Most of the ways we measure the economic and social health of a community today are flawed because they focus only on outcomes rather than the underlying processes that make or break local economic vitality. Instead of merely measuring how much money is made (which is what the old measure, GDP, does), regenerative development strategies seek to capture the overall flow of human activities--economic, cultural, and social--within a community and its place in the larger network of these interactions outside its boundaries.  The next step is to support ways to remove bottlenecks to those flows that might strengthen those networks. This strategy validates what many researchers have long observed and local residents have intuitively recognized makes their communities thrive.
 
Today we often look to the wrong measures to tell us if a community is prospering.  For example, for many municipalities, a common, closely watched, economic measure is sales tax revenues. If viewed through that lens alone, the strip malls along Tottenville's Page Avenue are an economic miracle. But sales tax dollars don't tell the whole story.  In contrast, new measures of regenerative vitality look at the overall flows in a community, including how government revenues are used, and how business revenues are generated, and how much they contribute to the overall health of the local economic network.

These regenerative measures look at how many of the businesses' activities that generate sales tax are constructive (that is, they add value to the community in some way, like a grocery store or doctor) versus destructive (for example, they fail to pay a living wage).  They measure how many of a company's purchases, expenditures, and profits stay in the community in ways that generate more good, local jobs and opportunities, versus how much are extractive (for example, sent off to some distant headquarters).

Different size businesses are designed to serve different size needs—for example a small, local bank is better designed to serve small-scale local commercial needs than a mega-bank. So exploring the ratio of small, medium, and large businesses also provides additional insights into how the communities human and business needs are being served. New measures even explore such qualitative factors as the "degree of mutualism," in the business community—that is, the number of predatory, "no choice," "ripoff" transactions that are occurring versus high integrity, high quality, mutually beneficial business exchanges that build trust and a sense of community, and most critically, tend to catalyze new economic and social connections. 

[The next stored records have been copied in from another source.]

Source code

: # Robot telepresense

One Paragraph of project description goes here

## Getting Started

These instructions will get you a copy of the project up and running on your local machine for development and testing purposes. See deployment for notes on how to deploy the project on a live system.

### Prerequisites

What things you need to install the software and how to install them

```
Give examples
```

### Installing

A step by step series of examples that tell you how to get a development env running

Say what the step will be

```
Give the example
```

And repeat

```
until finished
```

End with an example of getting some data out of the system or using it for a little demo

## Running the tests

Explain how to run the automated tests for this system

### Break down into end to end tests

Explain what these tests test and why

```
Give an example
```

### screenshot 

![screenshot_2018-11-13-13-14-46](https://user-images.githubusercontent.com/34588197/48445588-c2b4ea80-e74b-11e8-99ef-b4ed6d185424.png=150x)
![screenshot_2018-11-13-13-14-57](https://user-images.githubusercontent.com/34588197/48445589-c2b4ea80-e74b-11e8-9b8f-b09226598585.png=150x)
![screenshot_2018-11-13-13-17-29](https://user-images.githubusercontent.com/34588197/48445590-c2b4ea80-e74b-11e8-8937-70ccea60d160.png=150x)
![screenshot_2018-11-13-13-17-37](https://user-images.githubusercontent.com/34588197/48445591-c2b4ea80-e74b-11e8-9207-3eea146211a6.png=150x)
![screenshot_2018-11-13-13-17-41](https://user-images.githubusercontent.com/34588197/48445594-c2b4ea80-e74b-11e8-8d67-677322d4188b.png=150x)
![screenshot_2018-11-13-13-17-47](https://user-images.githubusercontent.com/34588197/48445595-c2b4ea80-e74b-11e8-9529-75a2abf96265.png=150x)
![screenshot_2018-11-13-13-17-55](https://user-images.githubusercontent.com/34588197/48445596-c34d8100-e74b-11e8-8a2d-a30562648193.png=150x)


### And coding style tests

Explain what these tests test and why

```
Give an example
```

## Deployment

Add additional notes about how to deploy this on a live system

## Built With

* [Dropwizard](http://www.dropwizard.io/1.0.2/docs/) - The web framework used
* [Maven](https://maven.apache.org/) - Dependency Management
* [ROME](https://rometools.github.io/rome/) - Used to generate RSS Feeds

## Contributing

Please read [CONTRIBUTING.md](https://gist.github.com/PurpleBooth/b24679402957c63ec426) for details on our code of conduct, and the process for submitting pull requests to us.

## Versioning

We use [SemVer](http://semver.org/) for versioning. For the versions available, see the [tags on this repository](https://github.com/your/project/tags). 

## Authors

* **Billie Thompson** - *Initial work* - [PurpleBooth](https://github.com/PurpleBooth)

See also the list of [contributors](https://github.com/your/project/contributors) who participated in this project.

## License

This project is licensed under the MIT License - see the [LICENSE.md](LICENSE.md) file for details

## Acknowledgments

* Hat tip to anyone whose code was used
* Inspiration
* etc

A locally-owned (or stakeholder-owned), locally-anchored, business can theoretically be housed either in a strip mall or on a Main Street. But pedestrian-friendly Main Streets are more likely to nurture the social fabric that supports naturally bubbling vitality, as resident and business owners are afforded more chances for interactions that lead to new insights, opportunities, and useful connections among people.

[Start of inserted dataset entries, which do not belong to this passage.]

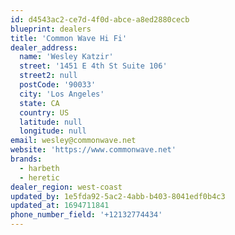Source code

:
 ```yaml
---
id: d4543ac2-ce7d-4f0d-abce-a8ed2880cecb
blueprint: dealers
title: 'Common Wave Hi Fi'
dealer_address:
  name: 'Wesley Katzir'
  street: '1451 E 4th St Suite 106'
  street2: null
  postCode: '90033'
  city: 'Los Angeles'
  state: CA
  country: US
  latitude: null
  longitude: null
email: wesley@commonwave.net
website: 'https://www.commonwave.net'
brands:
  - harbeth
  - heretic
dealer_region: west-coast
updated_by: 1e5fda92-5ac2-4abb-b403-8041edf0b4c3
updated_at: 1694711841
phone_number_field: '+12132774434'
---
```

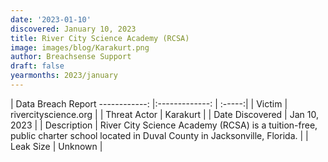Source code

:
 ```yaml
---
date: '2023-01-10'
discovered: January 10, 2023
title: River City Science Academy (RCSA)
image: images/blog/Karakurt.png
author: Breachsense Support
draft: false
yearmonths: 2023/january
---
```



| Data Breach Report
------------:     |:-------------:    | :-----:|
| Victim      | rivercityscience.org      | 
| Threat Actor      | Karakurt      | 
| Date Discovered      | Jan 10, 2023      | 
| Description      | River City Science Academy (RCSA) is a tuition-free, public charter school located in Duval County in Jacksonville, Florida.      | 
| Leak Size      | Unknown      | 

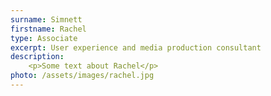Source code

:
```yaml
---
surname: Simnett
firstname: Rachel
type: Associate
excerpt: User experience and media production consultant
description: 
    <p>Some text about Rachel</p>
photo: /assets/images/rachel.jpg
---
```

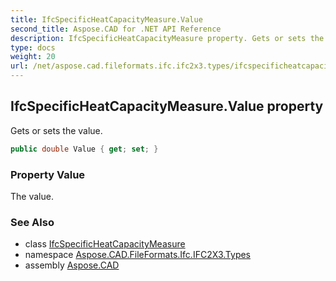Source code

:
 ```yaml
---
title: IfcSpecificHeatCapacityMeasure.Value
second_title: Aspose.CAD for .NET API Reference
description: IfcSpecificHeatCapacityMeasure property. Gets or sets the value
type: docs
weight: 20
url: /net/aspose.cad.fileformats.ifc.ifc2x3.types/ifcspecificheatcapacitymeasure/value/
---
```

## IfcSpecificHeatCapacityMeasure.Value property

Gets or sets the value.

```csharp
public double Value { get; set; }
```

### Property Value

The value.

### See Also

* class [IfcSpecificHeatCapacityMeasure](../)
* namespace [Aspose.CAD.FileFormats.Ifc.IFC2X3.Types](../../ifcspecificheatcapacitymeasure/)
* assembly [Aspose.CAD](../../../)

Other regenerative measures include: do the businesses pay their employees a living wage? Are they creating ongoing learning opportunities for employees to develop higher level skills? Are they providing workers with opportunities to contribute in meaningful ways to community vitality, not just to the company's bottom line? 

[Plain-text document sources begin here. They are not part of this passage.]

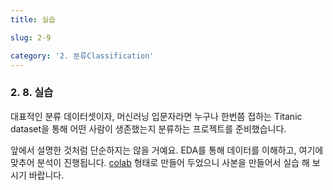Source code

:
 ```yaml
---
title: 실습

slug: 2-9

category: '2. 분류Classification'
---
```

### 2. 8. 실습

대표적인 분류 데이터셋이자, 머신러닝 입문자라면 누구나 한번쯤 접하는 Titanic dataset을 통해 어떤 사람이 생존했는지 분류하는 프로젝트를 준비했습니다.

앞에서 설명한 것처럼 단순하지는 않을 거예요. EDA를 통해 데이터를 이해하고, 여기에 맞추어 분석이 진행됩니다. [colab](https://colab.research.google.com/drive/1nFxB0H64VEqTqtRuD0fih2QEbEhotGaG) 형태로 만들어 두었으니 사본을 만들어서 실습 해 보시기 바랍니다.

Regenerative development is also about trust building

Human beings are social animals and when trust among them breaks down so does the social fabric. This leads to the lack of social commitment verging on lawlessness that Tottenville HIstorian Linda Cutler Hauck is observing in Tottenville. The lawlessness is an inevitable result of reduced economic opportunities, lack of personal and business commitment to community, and a dysfunctional local governance network that seems unable to get things done.  All this leads to a pervasive sense of anxiety and malaise.  "To stay vibrant, a community needs a sufficient assortment of types of interactions to process its many needs," our Science Advisor Sally Goerner maintains. "A healthy community should be designed to effectively catalyze all the crucial interactions of life."